__Task requirements__.
How many lines of the data contain the word "generated"? Give only that number.

Document images with source code
☆ ☆ ☆

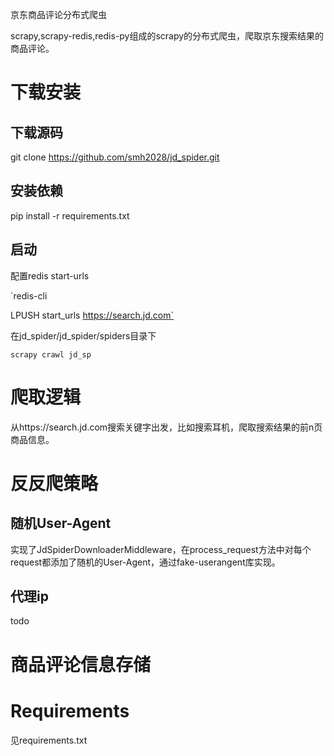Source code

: 京东商品评论分布式爬虫

scrapy,scrapy-redis,redis-py组成的scrapy的分布式爬虫，爬取京东搜索结果的商品评论。

# 下载安装

## 下载源码

git clone https://github.com/smh2028/jd_spider.git

## 安装依赖

pip install -r requirements.txt

## 启动

配置redis start-urls

`redis-cli

LPUSH start_urls https://search.jd.com`

在jd_spider/jd_spider/spiders目录下

`scrapy crawl jd_sp`

# 爬取逻辑

从https://search.jd.com搜索关键字出发，比如搜索耳机，爬取搜索结果的前n页商品信息。

# 反反爬策略

## 随机User-Agent

实现了JdSpiderDownloaderMiddleware，在process_request方法中对每个request都添加了随机的User-Agent，通过fake-userangent库实现。

## 代理ip

todo

# 商品评论信息存储



# Requirements

见requirements.txt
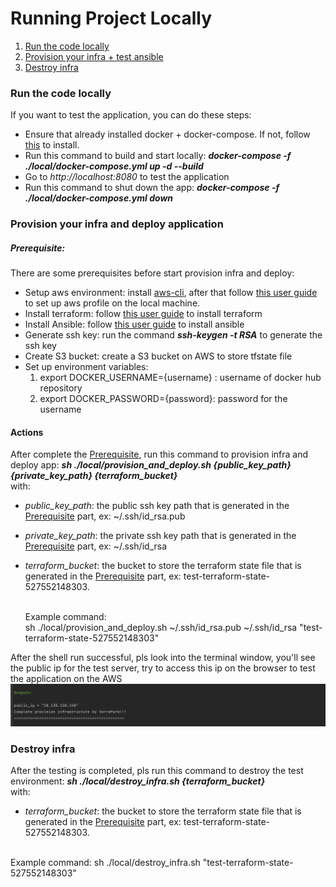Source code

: # Running Project Locally

1. [Run the code locally](#run-the-code-locally)
2. [Provision your infra + test ansible](#provision-your-infra-and-deploy-application)
3. [Destroy infra](#destroy-infra)


### Run the code locally

If you want to test the application, you can do these steps:

- Ensure that already installed docker + docker-compose. If not, follow [this](https://docs.docker.com/compose/install/) to install.
- Run this command to build and start locally: _**docker-compose -f ./local/docker-compose.yml up  -d --build**_
- Go to _http://localhost:8080_ to test the application
- Run this command to shut down the app: **_docker-compose -f ./local/docker-compose.yml down_**

### Provision your infra and deploy application

##### Prerequisite:

There are some prerequisites before start provision infra and deploy:
- Setup aws environment: install [aws-cli](https://docs.aws.amazon.com/cli/latest/userguide/getting-started-install.html), after that follow [this user guide](https://docs.aws.amazon.com/cli/latest/userguide/getting-started-quickstart.html) to set up aws profile on the local machine.
- Install terraform: follow [this user guide](https://developer.hashicorp.com/terraform/tutorials/aws-get-started/install-cli) to install terraform
- Install Ansible: follow [this user guide](https://docs.ansible.com/ansible/latest/installation_guide/intro_installation.html) to install ansible
- Generate ssh key: run the command **_ssh-keygen -t RSA_** to generate the ssh key
- Create S3 bucket: create a S3 bucket on AWS to store tfstate file
- Set up environment variables:
  1. export DOCKER_USERNAME={username} : username of docker hub repository
  2. export DOCKER_PASSWORD={password}: password for the username
  
#### Actions

After complete the [Prerequisite](#prerequisite), run this command to provision infra and deploy app: _**sh ./local/provision_and_deploy.sh {public_key_path} {private_key_path} {terraform_bucket}**_
</br>
with:
- _public_key_path_: the public ssh key path that is generated in the [Prerequisite](#prerequisite) part, ex: ~/.ssh/id_rsa.pub 
- _private_key_path_: the private ssh key path that is generated in the [Prerequisite](#prerequisite) part, ex: ~/.ssh/id_rsa
- _terraform_bucket_: the bucket to store the terraform state file that is generated in the [Prerequisite](#prerequisite) part, ex: test-terraform-state-527552148303.</br></br>
 
   Example command:</br> sh ./local/provision_and_deploy.sh ~/.ssh/id_rsa.pub ~/.ssh/id_rsa "test-terraform-state-527552148303"

After the shell run successful, pls look into the terminal window, you'll see the public ip for the test server, try to access this ip on the browser to test the application on the AWS
![alt text](./terminal_successful.png)

### Destroy infra

After the testing is completed, pls run this command to destroy the test environment: **_sh ./local/destroy_infra.sh {terraform_bucket}_**</br> 
with:</br>

- _terraform_bucket_: the bucket to store the terraform state file that is generated in the [Prerequisite](#prerequisite) part, ex: test-terraform-state-527552148303.</br></br>

Example command:  sh ./local/destroy_infra.sh "test-terraform-state-527552148303" 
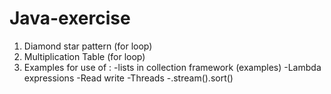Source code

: # Java-exercise
1. Diamond star pattern (for loop)
2. Multiplication Table (for loop)
3. Examples for use of :
  -lists in collection framework (examples)
  -Lambda expressions
  -Read write
  -Threads
  -.stream().sort()


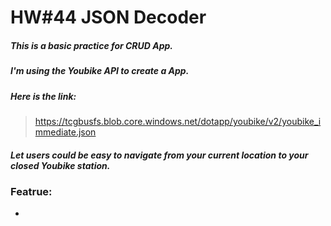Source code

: # HW#44 JSON Decoder
##### This is a basic practice for CRUD App.
##### I'm using the Youbike API to create a App.

##### Here is the link:
> https://tcgbusfs.blob.core.windows.net/dotapp/youbike/v2/youbike_immediate.json

##### Let users could be easy to navigate from your current location to your closed Youbike station.


### Featrue: 
*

☆ ☆ ☆

__Solved problem__.
4